## WHAT IS EXPECTED
Look through the material and copy each line holding "servers".

_____

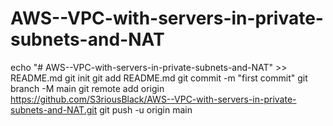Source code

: # AWS--VPC-with-servers-in-private-subnets-and-NAT
echo "# AWS--VPC-with-servers-in-private-subnets-and-NAT" >> README.md
git init
git add README.md
git commit -m "first commit"
git branch -M main
git remote add origin https://github.com/S3riousBlack/AWS--VPC-with-servers-in-private-subnets-and-NAT.git
git push -u origin main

_____

## WORKED SOLUTION
: # AWS--VPC-with-servers-in-private-subnets-and-NAT
echo "# AWS--VPC-with-servers-in-private-subnets-and-NAT" >> README.md
git remote add origin https://github.com/S3riousBlack/AWS--VPC-with-servers-in-private-subnets-and-NAT.git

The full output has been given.